Альберт стоял на своем. Он внушил себе и хотел убедить и нас в том, что он — Братислав, сын Витольда, и первый из Подебрадов, носивший материнское имя — Рудольштадт. Он рассказал нам о своем детстве и о пытках графа Витольда, о которых он сохранил самое ясное воспоминание. Виновником мученической смерти Витольда он считал иезуита Дитмара (которым, по его мнению, был не кто иной, как аббат-гувернер). Он говорил также о глубокой ненависти, которую испытывал в детстве к этому Дитмару, к Австрии, к императорской династии и к католикам. Затем его воспоминания стали как-то путаться; он стал плести массу непонятных вещей о вечной и непрерывной жизни, о возвращении людей с того света на землю, основываясь при этом на веровании гуситов: будто Ян Гус через сто лет после своей смерти вернется в Богемию, чтобы закончить начатое дело. По словам Альберта, предсказание это исполнилось, так как, уверял он, Лютер — это воскресший Ян Гус. Одним словом, в его речах была какая-то странная смесь ереси, суеверия, мрачной метафизики и поэтического бреда. И все это говорилось так убедительно, с такими точными, интересными подробностями событий, которых он якобы был свидетелем и которые касались не только Братислава, но и Яна Жижки и многих других умерших (он уверял, что все это — его собственные прошлые воплощения), что мы молчали, пораженные, не решаясь ни остановить его, ни противоречить ему. Дядя и тетушка, ужасно страдавшие от этого, по их мнению, нечестивого безумия, тем не менее хотели до конца разобраться в нем; ведь безумие Альберта впервые обнаружилось так открыто, и надо же было знать источник беды, чтобы потом иметь возможность с ней бороться. Аббат пытался было обратить все в шутку, уверяя, что граф Альберт, забавник и насмешник, тешит себя, мистифицируя нас своей эрудицией.
«Он так много читал, — говорил он, — что был бы в состоянии таким вот образом, глава за главой, рассказать нам историю всех веков, притом с такими подробностями, с такой точностью, что люди, склонные верить в чудесное, могли бы подумать, будто он действительно сам присутствовал при всех описанных им сценах».
Канонисса, которая при всей своей пламенной набожности была склонна к суеверию и уже начинала верить племяннику на слово, отнеслась очень неприязненно к разглагольствованиям аббата и посоветовала ему приберечь свои шуточные пояснения до более веселого случая; затем она стала всячески пытаться вернуть племянника к действительности.
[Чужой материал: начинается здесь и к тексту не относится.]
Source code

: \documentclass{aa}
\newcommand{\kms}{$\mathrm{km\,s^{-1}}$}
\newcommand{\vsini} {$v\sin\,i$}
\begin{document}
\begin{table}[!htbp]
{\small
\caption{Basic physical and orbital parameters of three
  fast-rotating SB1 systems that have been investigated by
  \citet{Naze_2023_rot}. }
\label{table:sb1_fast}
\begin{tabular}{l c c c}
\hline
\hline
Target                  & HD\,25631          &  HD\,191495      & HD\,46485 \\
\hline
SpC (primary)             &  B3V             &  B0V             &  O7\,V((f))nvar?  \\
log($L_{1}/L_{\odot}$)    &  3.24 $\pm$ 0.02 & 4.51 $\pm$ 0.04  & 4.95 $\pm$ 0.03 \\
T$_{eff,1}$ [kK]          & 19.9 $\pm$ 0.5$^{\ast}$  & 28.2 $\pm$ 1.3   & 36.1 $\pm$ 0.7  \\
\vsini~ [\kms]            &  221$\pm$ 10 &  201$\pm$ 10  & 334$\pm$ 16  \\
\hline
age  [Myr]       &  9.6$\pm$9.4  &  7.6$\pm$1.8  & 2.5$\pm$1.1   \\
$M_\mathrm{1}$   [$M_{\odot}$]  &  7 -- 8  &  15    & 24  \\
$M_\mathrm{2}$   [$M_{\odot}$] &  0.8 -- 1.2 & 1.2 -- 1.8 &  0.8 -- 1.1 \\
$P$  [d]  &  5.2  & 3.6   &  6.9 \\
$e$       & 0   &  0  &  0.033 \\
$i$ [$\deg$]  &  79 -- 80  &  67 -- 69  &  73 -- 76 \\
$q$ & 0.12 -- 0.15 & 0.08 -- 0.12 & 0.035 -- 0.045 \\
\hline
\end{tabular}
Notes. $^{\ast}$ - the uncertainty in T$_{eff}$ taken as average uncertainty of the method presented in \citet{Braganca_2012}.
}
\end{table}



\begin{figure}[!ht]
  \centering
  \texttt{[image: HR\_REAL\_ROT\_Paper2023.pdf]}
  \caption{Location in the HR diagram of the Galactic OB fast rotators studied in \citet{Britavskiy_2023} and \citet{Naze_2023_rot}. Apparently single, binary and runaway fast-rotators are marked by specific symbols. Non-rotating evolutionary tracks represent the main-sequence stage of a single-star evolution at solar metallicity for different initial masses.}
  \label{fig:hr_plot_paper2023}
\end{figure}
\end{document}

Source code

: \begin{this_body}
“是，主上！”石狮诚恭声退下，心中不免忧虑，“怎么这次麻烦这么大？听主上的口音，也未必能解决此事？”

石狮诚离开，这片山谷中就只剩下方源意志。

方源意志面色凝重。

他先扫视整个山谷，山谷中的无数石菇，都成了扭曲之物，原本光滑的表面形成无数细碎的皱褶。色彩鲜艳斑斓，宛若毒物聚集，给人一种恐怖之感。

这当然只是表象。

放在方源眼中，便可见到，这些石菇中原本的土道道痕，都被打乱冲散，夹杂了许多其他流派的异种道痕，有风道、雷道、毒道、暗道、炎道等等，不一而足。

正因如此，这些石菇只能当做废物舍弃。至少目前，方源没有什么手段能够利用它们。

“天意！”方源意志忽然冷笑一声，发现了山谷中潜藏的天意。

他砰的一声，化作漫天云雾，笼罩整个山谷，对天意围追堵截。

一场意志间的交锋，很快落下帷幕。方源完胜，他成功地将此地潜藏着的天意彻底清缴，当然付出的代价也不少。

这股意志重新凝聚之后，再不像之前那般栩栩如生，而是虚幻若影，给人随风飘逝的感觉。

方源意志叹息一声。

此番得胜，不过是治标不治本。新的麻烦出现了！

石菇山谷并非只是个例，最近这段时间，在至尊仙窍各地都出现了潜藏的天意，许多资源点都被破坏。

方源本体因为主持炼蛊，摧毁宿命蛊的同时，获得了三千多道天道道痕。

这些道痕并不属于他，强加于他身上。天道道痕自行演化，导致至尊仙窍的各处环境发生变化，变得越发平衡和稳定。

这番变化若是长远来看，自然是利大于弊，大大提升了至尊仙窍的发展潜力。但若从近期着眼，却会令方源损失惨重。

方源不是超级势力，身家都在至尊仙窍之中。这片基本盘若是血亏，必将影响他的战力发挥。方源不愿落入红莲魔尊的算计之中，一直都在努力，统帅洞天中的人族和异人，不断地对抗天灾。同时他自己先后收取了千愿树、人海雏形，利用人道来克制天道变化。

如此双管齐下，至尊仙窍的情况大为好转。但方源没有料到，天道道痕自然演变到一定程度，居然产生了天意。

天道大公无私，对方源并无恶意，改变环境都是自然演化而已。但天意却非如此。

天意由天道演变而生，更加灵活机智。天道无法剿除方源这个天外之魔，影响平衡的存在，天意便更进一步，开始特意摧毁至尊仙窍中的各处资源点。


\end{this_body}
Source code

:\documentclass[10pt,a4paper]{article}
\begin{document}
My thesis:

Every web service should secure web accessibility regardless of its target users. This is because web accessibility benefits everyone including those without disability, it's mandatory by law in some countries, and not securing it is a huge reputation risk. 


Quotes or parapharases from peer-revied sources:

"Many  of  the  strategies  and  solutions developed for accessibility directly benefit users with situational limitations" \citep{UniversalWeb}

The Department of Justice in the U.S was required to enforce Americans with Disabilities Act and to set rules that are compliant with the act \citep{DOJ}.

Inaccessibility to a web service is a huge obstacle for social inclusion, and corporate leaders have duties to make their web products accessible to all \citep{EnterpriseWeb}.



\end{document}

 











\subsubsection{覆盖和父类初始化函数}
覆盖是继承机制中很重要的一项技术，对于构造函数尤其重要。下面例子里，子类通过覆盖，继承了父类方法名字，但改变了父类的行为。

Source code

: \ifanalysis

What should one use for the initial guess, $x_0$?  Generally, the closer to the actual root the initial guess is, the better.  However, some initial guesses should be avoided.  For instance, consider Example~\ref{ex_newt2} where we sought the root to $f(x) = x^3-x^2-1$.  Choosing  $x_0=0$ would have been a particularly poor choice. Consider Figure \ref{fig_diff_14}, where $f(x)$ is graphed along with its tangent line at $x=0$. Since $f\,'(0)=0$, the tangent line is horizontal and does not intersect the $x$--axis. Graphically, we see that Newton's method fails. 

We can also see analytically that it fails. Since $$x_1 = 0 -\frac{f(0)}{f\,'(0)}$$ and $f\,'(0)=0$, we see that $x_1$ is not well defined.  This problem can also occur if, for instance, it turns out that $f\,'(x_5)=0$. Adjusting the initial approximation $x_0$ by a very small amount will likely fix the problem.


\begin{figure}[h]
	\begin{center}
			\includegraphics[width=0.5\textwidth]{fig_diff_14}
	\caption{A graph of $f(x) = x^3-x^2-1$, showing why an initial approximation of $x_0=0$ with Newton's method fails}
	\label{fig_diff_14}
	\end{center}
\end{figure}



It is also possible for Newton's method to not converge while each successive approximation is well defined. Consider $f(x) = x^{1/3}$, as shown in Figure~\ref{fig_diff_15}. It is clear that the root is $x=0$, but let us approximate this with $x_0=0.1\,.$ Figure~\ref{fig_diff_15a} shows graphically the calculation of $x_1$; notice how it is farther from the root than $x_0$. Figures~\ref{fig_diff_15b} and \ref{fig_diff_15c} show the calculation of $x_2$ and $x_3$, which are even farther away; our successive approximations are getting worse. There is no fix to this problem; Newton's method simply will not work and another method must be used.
«Берегитесь, тетушка, — нетерпеливо ответил Альберт на ее увещания, — берегитесь, чтобы я вам не сказал, кто вы такая. До сих пор я гнал от себя эту мысль, но что-то говорит мне, что подле меня стоит сейчас саксонка Ульрика».
«Так вы думаете, бедное дитя мое, — ответила канонисса, — что эта благоразумная, самоотверженная прабабка, сумевшая сохранить своим детям жизнь, а потомкам независимость, состояние, почести — все, чем они теперь пользуются, — вы думаете, что она возродилась снова во мне? Знайте же, Альберт, я так люблю вас, что в состоянии была бы сделать даже больше, чем она. Я пожертвовала бы своей жизнью, если бы этой ценой могла исцелить ваш помутившийся рассудок».
Альберт некоторое время молча смотрел на тетку, и в его взгляде сквозь суровость проглядывала нежность.
«Нет, нет, — сказал он наконец, подходя к ней и опускаясь у ее ног на колени, — вы ангел, и некогда вы причастились из деревянной чаши гуситов. А все-таки саксонка здесь: ее голос сегодня доносился до меня несколько раз».
«Предположите, что это я, Альберт, — проговорила я, пытаясь его развеселить, — только не очень сердитесь на меня за то, что я не предала вас палачам в тысяча шестьсот девятнадцатом году».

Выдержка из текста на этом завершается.